Romney will meet Sunday with Israeli Prime Minister Benjamin Netanyahu and other leaders before delivering a speech on the United States' relationship with Israel.
Shortly before landing in Tel Aviv, foreign policy advisor Lanhee Chen briefed reporters on what to expect while in Israel.
Chen said Romney will not be criticizing the Obama Administration's relationship with Israel. Chen said while on foreign soil, Romney does not want to appear critical of current U.S. foreign policy. Chen said in 2008, then-candidate Barack Obama had more freedom to discuss his own vision on foreign policy while traveling abroad because he was not running against an incumbent President.
But Chen's comments come after Romney told an Israeli newspaper, the Haaretz Daily, that if he were president, "There will be no public denouncing of Israel by the U.S. in the UN… I believe that is the real way to achieve peace … by working with Israel, not creating distance between Israel and America." The interview was conducted in London.
Chen repeatedly said this trip is an opportunity for Romney to hear from Israeli leaders about their concerns involving Iran and Syria.
Chen said Iran is "the biggest foreign policy challenge the world faces, not just Israel or America … the prospect of a nuclear Iran is an incredibly substantial problem."
When I asked Chen how the Romney team reconciles what Romney said previously about Russia, calling that country the United States' biggest foe, Chen answered, "Romney said Russia was our number one geopolitical foe. He was expressing concern that Russia interferes with a number of our policy objectives."
Chen added: "Whether it's Syria or Iran, Russia is certainly implicated as well. What you have to understand is there is a distinction between a country that consistently stands and opposes our interests versus a challenge that is posed by Iran going nuclear potentially."
I asked whether the distinction was biggest "foe" versus biggest "threat?"
"Well, foreign policy is nuanced," Chen said.
Meantime, Chen called the meetings in London "warm and productive," saying chief among the concerns raised by leaders in the U.K. was the faltering Eurozone.
"The situation could get very ugly, very soon," Chen said. "In the U.S., you hear all this analysis that this is a 4-month, or 6-month proposition, when in fact, it's very helpful for us to hear a different perspective."
"The message was this may happen sooner than you in the United States think this could happen," Chen said. "They're far more concerned about what's happening in Europe than the U.S."
Chen was also asked about the barrage of negative headlines in London after Romney told NBC he was not sure how well the London games would turn out. Romney saying he found some things "disconcerting" on the eve the games.

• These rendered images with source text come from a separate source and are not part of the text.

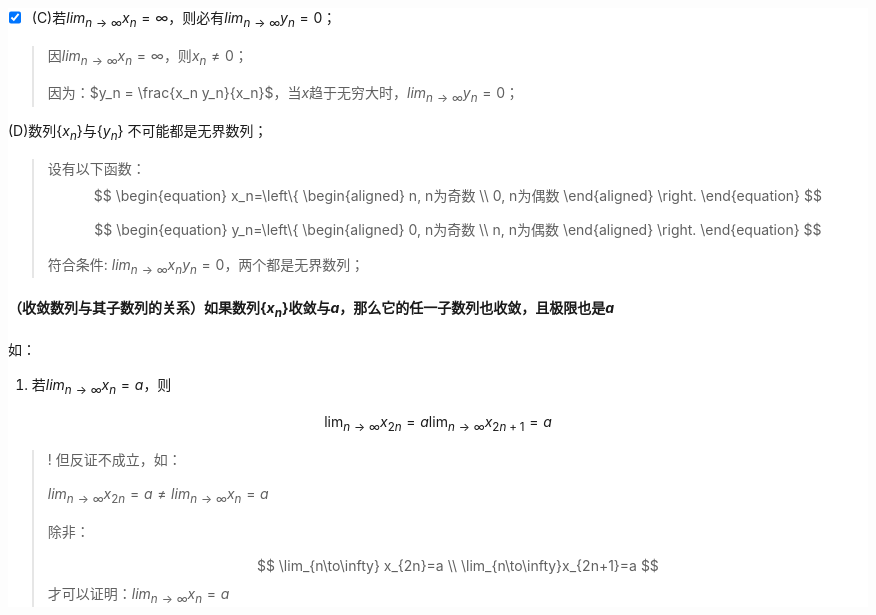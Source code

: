 - [x] (C)若$lim_{n\to\infty}x_n=\infty$，则必有$lim_{n\to\infty} y_n=0$；

> 因$lim_{n\to\infty} x_n = \infty$，则$x_n \neq 0$；
>
> 因为：$y_n = \frac{x_n y_n}{x_n}$，当$x$趋于无穷大时，$lim_{n\to\infty} y_n = 0$；

(D)数列$\{ x_n \}$与$\{ y_n \}$ 不可能都是无界数列；

> 设有以下函数：
> $$
> \begin{equation}
> x_n=\left\{
> 	\begin{aligned}
> 		n, n为奇数 \\
> 		0, n为偶数
> 	\end{aligned}
> \right.
> \end{equation}
> $$
>
> $$
> \begin{equation}
> y_n=\left\{
> 	\begin{aligned}
> 		0, n为奇数 \\
> 		n, n为偶数
> 	\end{aligned}
> \right.
> \end{equation}
> $$
>
> 符合条件: $lim_{n\to\infty} x_n y_n=0$，两个都是无界数列；
>



#### （收敛数列与其子数列的关系）如果数列$\{ x_n \}$收敛与$a$，那么它的任一子数列也收敛，且极限也是$a$

如：

1. 若$lim_{n\to\infty} x_n = a$，则

$$
\lim_{n\to\infty} x_{2n}=a
\lim_{n\to\infty} x_{2n+1}=a
$$

> ! 但反证不成立，如：
>
> $lim_{n\to\infty} x_{2n}=a \neq lim_{n\to\infty}x_n=a$
>
> 除非：
>
> $$
> \lim_{n\to\infty} x_{2n}=a \\ \lim_{n\to\infty}x_{2n+1}=a
> $$
> 才可以证明：$lim_{n\to\infty}x_n=a$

When asked about reports one adviser had blamed the comment on jet lag, Chen responded, "I don't have anything to say on that. My general perspective is that different folks have a lot of different perspectives on things that happen."
I asked whether Romney would say the same if asked all over again?

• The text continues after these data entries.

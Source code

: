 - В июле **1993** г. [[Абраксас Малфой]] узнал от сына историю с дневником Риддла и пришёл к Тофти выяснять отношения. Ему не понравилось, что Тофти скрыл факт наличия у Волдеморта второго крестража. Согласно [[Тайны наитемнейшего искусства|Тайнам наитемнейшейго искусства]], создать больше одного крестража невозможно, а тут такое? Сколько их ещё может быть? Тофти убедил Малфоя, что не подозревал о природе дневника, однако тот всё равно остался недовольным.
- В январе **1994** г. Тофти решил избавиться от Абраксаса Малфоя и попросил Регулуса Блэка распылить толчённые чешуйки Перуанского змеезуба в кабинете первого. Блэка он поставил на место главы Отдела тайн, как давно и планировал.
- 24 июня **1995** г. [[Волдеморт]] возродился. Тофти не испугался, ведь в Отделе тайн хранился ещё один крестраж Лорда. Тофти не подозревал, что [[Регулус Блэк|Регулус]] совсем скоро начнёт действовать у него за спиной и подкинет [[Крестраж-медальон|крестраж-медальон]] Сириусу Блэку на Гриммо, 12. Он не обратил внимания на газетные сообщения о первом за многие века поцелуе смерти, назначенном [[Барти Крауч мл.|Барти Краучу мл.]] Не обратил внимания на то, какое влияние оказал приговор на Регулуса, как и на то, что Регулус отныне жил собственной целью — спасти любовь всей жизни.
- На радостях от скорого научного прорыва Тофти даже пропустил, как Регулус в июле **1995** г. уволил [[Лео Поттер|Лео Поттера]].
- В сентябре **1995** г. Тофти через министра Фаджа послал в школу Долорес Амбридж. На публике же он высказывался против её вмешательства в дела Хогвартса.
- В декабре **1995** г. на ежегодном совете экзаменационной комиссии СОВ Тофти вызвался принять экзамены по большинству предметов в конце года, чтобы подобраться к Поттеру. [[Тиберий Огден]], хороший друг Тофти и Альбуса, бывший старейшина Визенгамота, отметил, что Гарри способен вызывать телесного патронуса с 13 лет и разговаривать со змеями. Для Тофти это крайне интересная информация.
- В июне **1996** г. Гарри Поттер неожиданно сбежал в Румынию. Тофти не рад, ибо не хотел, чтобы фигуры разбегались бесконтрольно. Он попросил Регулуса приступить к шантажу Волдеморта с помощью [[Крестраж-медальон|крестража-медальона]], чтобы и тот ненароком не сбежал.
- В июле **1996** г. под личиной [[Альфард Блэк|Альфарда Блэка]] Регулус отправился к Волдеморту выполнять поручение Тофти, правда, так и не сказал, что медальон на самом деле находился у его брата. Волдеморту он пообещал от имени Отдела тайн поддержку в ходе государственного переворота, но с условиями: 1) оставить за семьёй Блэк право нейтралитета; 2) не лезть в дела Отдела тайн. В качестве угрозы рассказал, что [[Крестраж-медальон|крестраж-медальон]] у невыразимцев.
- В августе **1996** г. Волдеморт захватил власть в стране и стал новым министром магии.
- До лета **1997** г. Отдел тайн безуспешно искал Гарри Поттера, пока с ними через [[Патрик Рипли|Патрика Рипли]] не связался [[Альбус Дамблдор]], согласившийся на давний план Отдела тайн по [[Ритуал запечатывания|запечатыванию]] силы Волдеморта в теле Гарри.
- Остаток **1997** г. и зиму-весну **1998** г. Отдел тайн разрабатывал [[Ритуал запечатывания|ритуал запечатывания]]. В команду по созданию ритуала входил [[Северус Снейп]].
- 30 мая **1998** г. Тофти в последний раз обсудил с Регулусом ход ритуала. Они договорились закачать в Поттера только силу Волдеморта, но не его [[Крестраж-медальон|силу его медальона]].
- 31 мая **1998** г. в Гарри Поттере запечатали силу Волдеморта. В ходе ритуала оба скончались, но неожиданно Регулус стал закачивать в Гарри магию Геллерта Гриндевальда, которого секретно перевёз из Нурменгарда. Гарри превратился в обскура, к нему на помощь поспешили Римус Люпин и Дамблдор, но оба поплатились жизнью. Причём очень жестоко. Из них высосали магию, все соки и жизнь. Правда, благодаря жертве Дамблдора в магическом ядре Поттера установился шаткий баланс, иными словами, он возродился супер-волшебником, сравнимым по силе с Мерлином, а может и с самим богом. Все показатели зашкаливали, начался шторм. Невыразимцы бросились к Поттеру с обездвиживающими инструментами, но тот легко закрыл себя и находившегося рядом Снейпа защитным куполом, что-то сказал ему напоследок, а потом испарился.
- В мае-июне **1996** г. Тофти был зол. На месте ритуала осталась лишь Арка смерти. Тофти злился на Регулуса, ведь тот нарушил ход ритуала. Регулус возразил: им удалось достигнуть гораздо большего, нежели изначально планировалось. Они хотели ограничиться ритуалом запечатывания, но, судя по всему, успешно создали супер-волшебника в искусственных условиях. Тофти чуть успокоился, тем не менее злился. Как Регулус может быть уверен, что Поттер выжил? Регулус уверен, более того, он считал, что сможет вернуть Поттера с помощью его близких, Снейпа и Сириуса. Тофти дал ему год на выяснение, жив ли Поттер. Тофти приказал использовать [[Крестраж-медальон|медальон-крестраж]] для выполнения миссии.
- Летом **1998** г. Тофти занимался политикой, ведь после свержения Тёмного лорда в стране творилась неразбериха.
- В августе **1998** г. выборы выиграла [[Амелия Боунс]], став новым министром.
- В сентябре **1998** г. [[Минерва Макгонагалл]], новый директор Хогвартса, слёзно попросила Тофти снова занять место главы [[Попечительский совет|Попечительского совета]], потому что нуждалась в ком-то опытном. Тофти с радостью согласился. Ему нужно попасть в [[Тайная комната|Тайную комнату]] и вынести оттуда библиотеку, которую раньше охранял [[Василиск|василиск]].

"Well, I think you heard him give his answer on the Olympics. I think he was expressing his thoughts on things he'd seen and heard in the news," Chen said.

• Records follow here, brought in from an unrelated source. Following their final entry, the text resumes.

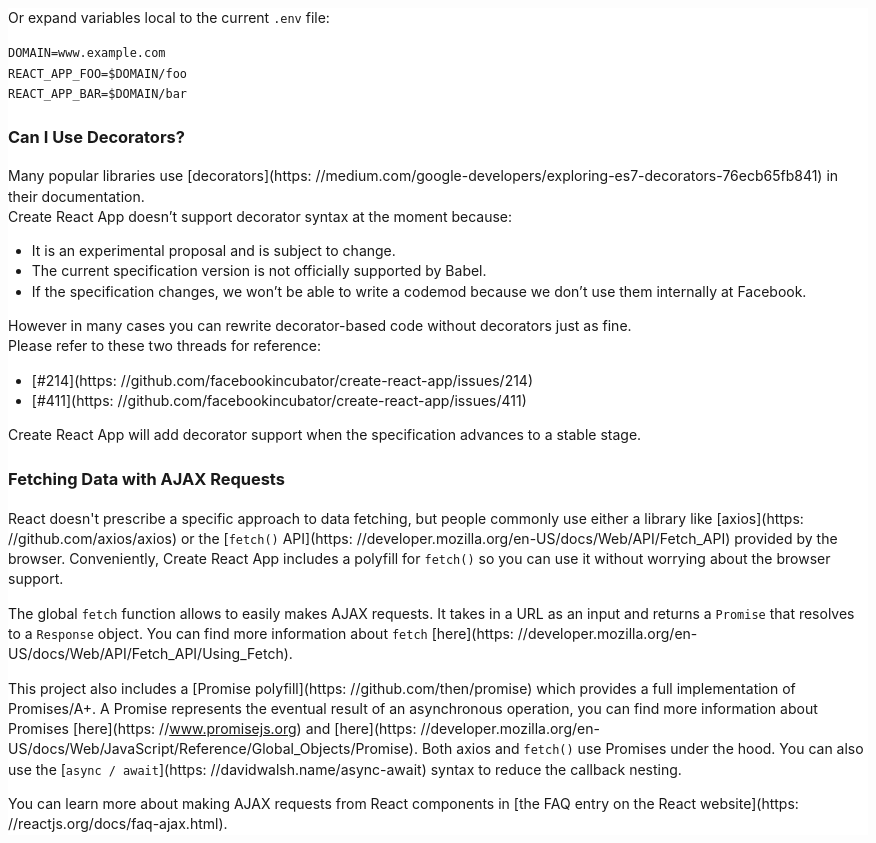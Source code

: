 Or expand variables local to the current `.env` file:

```
DOMAIN=www.example.com
REACT_APP_FOO=$DOMAIN/foo
REACT_APP_BAR=$DOMAIN/bar
```

### Can I Use Decorators?

Many popular libraries use [decorators](https:
//medium.com/google-developers/exploring-es7-decorators-76ecb65fb841) in their documentation.\
Create React App doesn’t support decorator syntax at the moment because:

- It is an experimental proposal and is subject to change.
- The current specification version is not officially supported by Babel.
- If the specification changes, we won’t be able to write a codemod because we don’t use them internally at Facebook.

However in many cases you can rewrite decorator-based code without decorators just as fine.\
Please refer to these two threads for reference:

- [#214](https:
  //github.com/facebookincubator/create-react-app/issues/214)
- [#411](https:
  //github.com/facebookincubator/create-react-app/issues/411)

Create React App will add decorator support when the specification advances to a stable stage.

### Fetching Data with AJAX Requests

React doesn't prescribe a specific approach to data fetching, but people commonly use either a library like [axios](https:
//github.com/axios/axios) or the [`fetch()` API](https:
//developer.mozilla.org/en-US/docs/Web/API/Fetch_API) provided by the browser. Conveniently, Create React App includes a polyfill for `fetch()` so you can use it without worrying about the browser support.

The global `fetch` function allows to easily makes AJAX requests. It takes in a URL as an input and returns a `Promise` that resolves to a `Response` object. You can find more information about `fetch` [here](https:
//developer.mozilla.org/en-US/docs/Web/API/Fetch_API/Using_Fetch).

This project also includes a [Promise polyfill](https:
//github.com/then/promise) which provides a full implementation of Promises/A+. A Promise represents the eventual result of an asynchronous operation, you can find more information about Promises [here](https:
//www.promisejs.org) and [here](https:
//developer.mozilla.org/en-US/docs/Web/JavaScript/Reference/Global_Objects/Promise). Both axios and `fetch()` use Promises under the hood. You can also use the [`async / await`](https:
//davidwalsh.name/async-await) syntax to reduce the callback nesting.

You can learn more about making AJAX requests from React components in [the FAQ entry on the React website](https:
//reactjs.org/docs/faq-ajax.html).
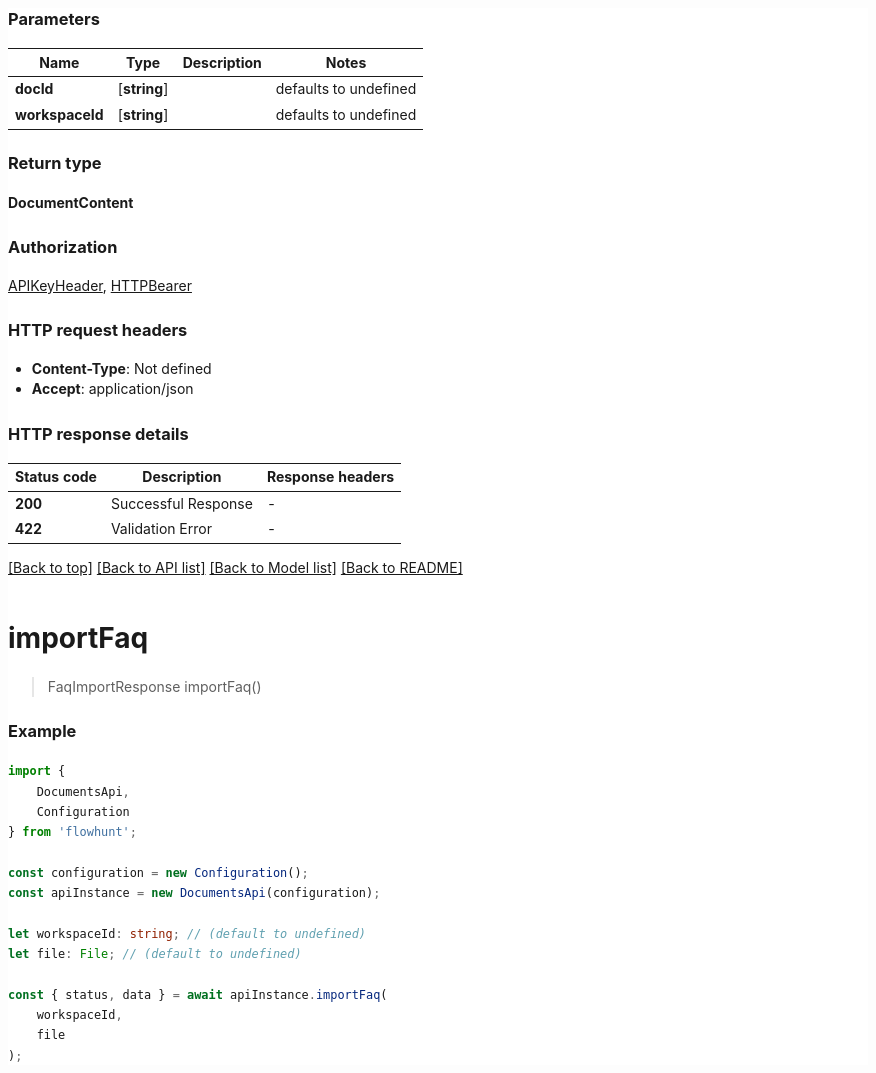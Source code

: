 ### Parameters

|Name | Type | Description  | Notes|
|------------- | ------------- | ------------- | -------------|
| **docId** | [**string**] |  | defaults to undefined|
| **workspaceId** | [**string**] |  | defaults to undefined|


### Return type

**DocumentContent**

### Authorization

[APIKeyHeader](../README.md#APIKeyHeader), [HTTPBearer](../README.md#HTTPBearer)

### HTTP request headers

 - **Content-Type**: Not defined
 - **Accept**: application/json


### HTTP response details
| Status code | Description | Response headers |
|-------------|-------------|------------------|
|**200** | Successful Response |  -  |
|**422** | Validation Error |  -  |

[[Back to top]](#) [[Back to API list]](../README.md#documentation-for-api-endpoints) [[Back to Model list]](../README.md#documentation-for-models) [[Back to README]](../README.md)

# **importFaq**
> FaqImportResponse importFaq()


### Example

```typescript
import {
    DocumentsApi,
    Configuration
} from 'flowhunt';

const configuration = new Configuration();
const apiInstance = new DocumentsApi(configuration);

let workspaceId: string; // (default to undefined)
let file: File; // (default to undefined)

const { status, data } = await apiInstance.importFaq(
    workspaceId,
    file
);
```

"Having spent time with UK officials, you know I think he feels it's going to be a fantastic Olympic games," Chen added.
Chen did mention another objective met while in London.
"Obviously the governor got the chance to go to the opening ceremonies. I understand he showed up on NBC… I understand people back home saw him, that's a nice thing," Chen said.
The Romney campaign timed the first leg of the foreign trip to coincide with the opening of the London Olympics, hoping for a photo-op reminding American voters of Romney's history with the Salt Lake City games.